Several studies have demonstrated the importance of nicotinic mechanisms in the pathophysiology of neurodegenerative and
cognitive disorders, warranting the search and development of novel nicotinic
ligands as potential therapeutic agents. The present study was designed to assess whether the subtype-selective
nicotinic acetylcholine receptor (nAChR)
ligand SIB-1553A [(+/-)-4-([2-(1-methyl-2-pyrrolidinyl)ethyl]thio)
phenol hydrochloride], with predominant agonist activity at beta4 subunit-containing human nAChRs, and no activity at muscle nAChR subtypes, could enhance cognitive performance in rodents with a more desirable safety/tolerability profile as compared to the nonselective prototypic nAChR
ligand nicotine.
SIB-1553A was equi-efficacious to
nicotine in improving working memory performance in
scopolamine-treated mice as measured by increased alternation in a T-maze, and was more efficacious than
nicotine in improving the baseline cognitive performance of aged mice. This effect on working memory was confirmed in a delayed nonmatching to place task using the eight-arm radial maze.
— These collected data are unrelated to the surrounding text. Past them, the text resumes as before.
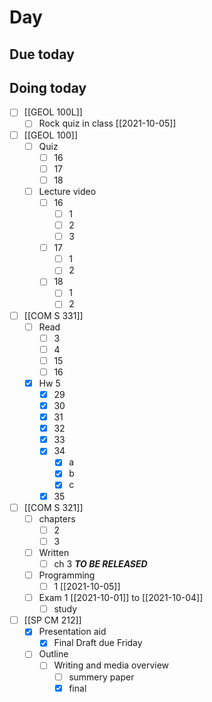 

# Day 

## Due today


## Doing today
- [ ] [[GEOL 100L]]
	- [ ] Rock quiz in class [[2021-10-05]]
- [ ] [[GEOL 100]]
	- [ ] Quiz 
		- [ ] 16
		- [ ] 17
		- [ ] 18
	- [ ] Lecture  video
		- [ ] 16
			- [ ] 1
			- [ ] 2
			- [ ] 3
		- [ ] 17
			- [ ] 1
			- [ ] 2
		- [ ] 18
			- [ ] 1
			- [ ] 2
- [ ] [[COM S 331]]
	- [ ] Read
		- [ ] 3
		- [ ] 4
		- [ ] 15
		- [ ] 16
	- [x] Hw 5
		- [x] 29
		- [x] 30
		- [x] 31
		- [x] 32
		- [x] 33
		- [x] 34
			- [x] a
			- [x] b
			- [x] c
		- [x] 35
- [ ]  [[COM S 321]]
	- [ ]  chapters
		- [ ]  2
		- [ ]  3
	- [ ]  Written
		- [ ]  ch 3 ***TO BE RELEASED***
	- [ ]  Programming
		- [ ]  1 [[2021-10-05]]
	- [ ]  Exam 1 [[2021-10-01]] to [[2021-10-04]]
		- [ ]  study
- [ ] [[SP CM 212]]
	- [x] Presentation aid
		- [x] Final Draft due Friday
	- [ ] Outline 
		- [ ] Writing and media overview
			- [ ] summery paper
			- [x] final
SIB-1553A produced dose-dependent side effects (ie motor deficits and
seizures), although these effects were observed at doses 12 to 640-fold above those required to increase cognitive performance. Overall,
SIB-1553A was significantly less potent than
nicotine in eliciting these undesirable effects. Thus, the subtype-selective profile of
SIB-1553A appears to translate into a more efficacious and better tolerated nAChR
ligand as compared to
nicotine. In the present studies, cognitive enhancement induced by
SIB-1553A was similar in magnitude to that produced by the clinically efficacious
acetylcholinesterase inhibitor donepezil. Taken together, the present data confirm the importance of nAChR subtypes in modulating cognitive processes, and suggest that activation of nAChR subtypes by selective nAChR
ligands may be a viable approach to enhance cognitive performance.